Fran Morris 7-6-2022

Young people take on new ideas and new causes in a heartbeat. Later, sometimes a lifetime later, as they became wiser, they may realize that those ideas or causes were not what they believed them to be at the time.

Josef Schutz was 21 years old when he joined the Nazi regime in 1942, whether it was by conscription or voluntarily. By their own reports, he didn’t actually kill anyone, but as a guard at the Sachsenhausen Nazi concentration camp he was considered to be an accomplice in the murder of 3,518 prisoners. He was sentenced to five years in prison, starting in 2023.

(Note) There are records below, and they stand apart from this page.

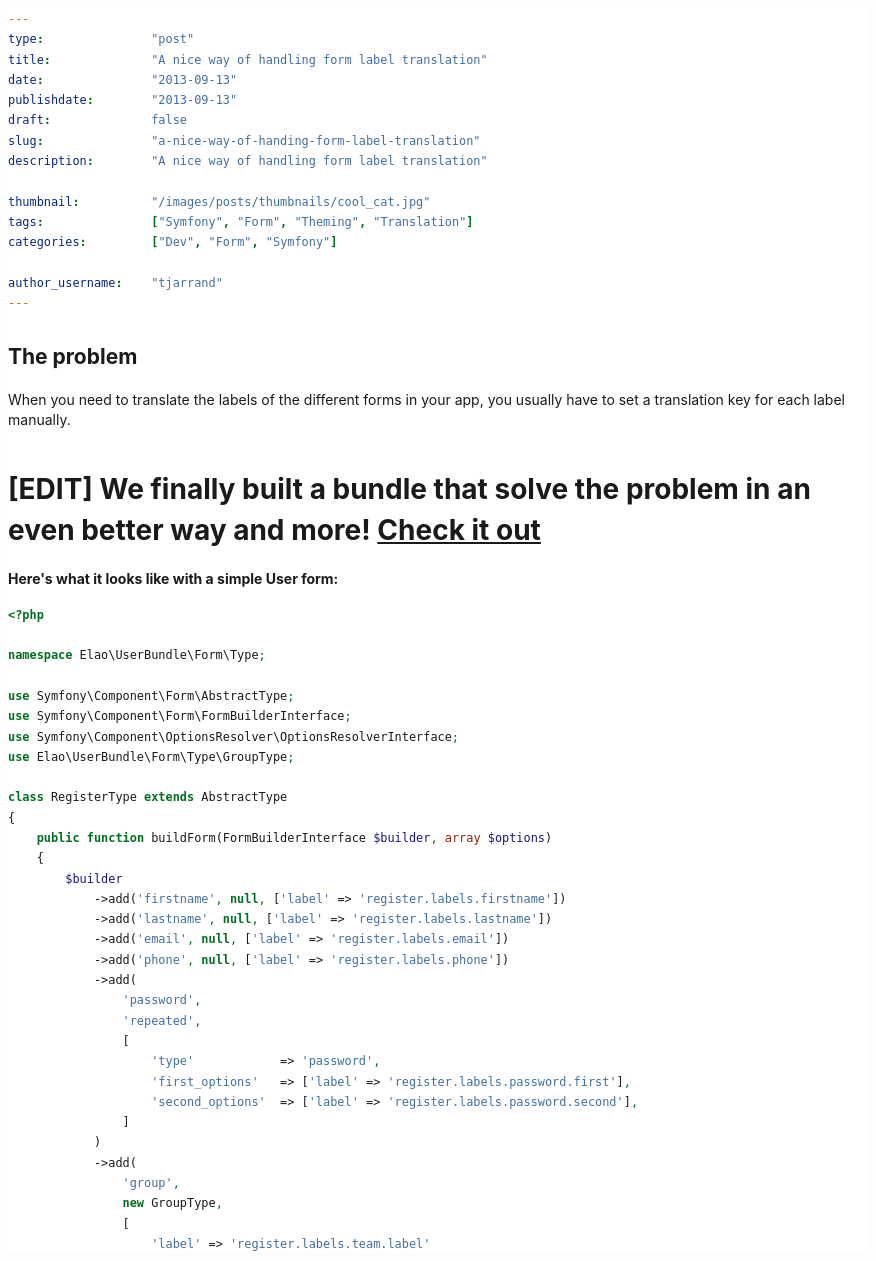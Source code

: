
 ```yaml
---
type:               "post"
title:              "A nice way of handling form label translation"
date:               "2013-09-13"
publishdate:        "2013-09-13"
draft:              false
slug:               "a-nice-way-of-handing-form-label-translation"
description:        "A nice way of handling form label translation"

thumbnail:          "/images/posts/thumbnails/cool_cat.jpg"
tags:               ["Symfony", "Form", "Theming", "Translation"]
categories:         ["Dev", "Form", "Symfony"]

author_username:    "tjarrand"
---
```


## The problem

When you need to translate the labels of the different forms in your app, you usually have to set a translation key for each label manually.

# **[EDIT]** We finally built a bundle that solve the problem in an even better way and more! <a href="http://github.com/Elao/ElaoFormTranslationBundle" title="Check it out" target="_blank">Check it out</a>

**Here's what it looks like with a simple User form:**

```php
<?php

namespace Elao\UserBundle\Form\Type;

use Symfony\Component\Form\AbstractType;
use Symfony\Component\Form\FormBuilderInterface;
use Symfony\Component\OptionsResolver\OptionsResolverInterface;
use Elao\UserBundle\Form\Type\GroupType;

class RegisterType extends AbstractType
{
    public function buildForm(FormBuilderInterface $builder, array $options)
    {
        $builder
            ->add('firstname', null, ['label' => 'register.labels.firstname'])
            ->add('lastname', null, ['label' => 'register.labels.lastname'])
            ->add('email', null, ['label' => 'register.labels.email'])
            ->add('phone', null, ['label' => 'register.labels.phone'])
            ->add(
                'password',
                'repeated',
                [
                    'type'            => 'password',
                    'first_options'   => ['label' => 'register.labels.password.first'],
                    'second_options'  => ['label' => 'register.labels.password.second'],
                ]
            )
            ->add(
                'group',
                new GroupType,
                [
                    'label' => 'register.labels.team.label'
```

I couldn’t find anything about Schutz’s life after the war ended, and nothing which indicated that he was brought up and charged and punished later for the three years he served as a guard. One sentence in an  El Pais article by Michele Tantussi (AP) stated that “a new but forceful chapter in his long history to compensate the victims of the camps” did not change the minds of the judges. Nothing was stated about how Schutz might have tried to make recompense for any part he might have played in the Holocaust. The article did say he spent time in a Russian prison camp, then moved to the Brandenburg region, doing farming and locksmith work.

My first reaction after reading the article was, “why did the German Justice system wait until 2021 when he was 100 years old and in bad health to put him on trial, unless it didn’t know where he was living?” But then, we have to account for our sins, big or little, and whenever that accounting occurs.

I am a German descendant of immigrants who came to the United States before World War I, and was a child during World War II. I had just a taste of how Germans were looked down upon in America because of Hitler’s Holocaust and land grab of other countries. In elementary school and into high school, I didn’t say anything about my German heritage because of the comments made by the other students. I could not consider myself to be a “victim,” because I knew what happened to Jews and others in the Holocaust, and I was living in America. But, it affected me, nonetheless. Such horror should never happen, for any reason, anywhere.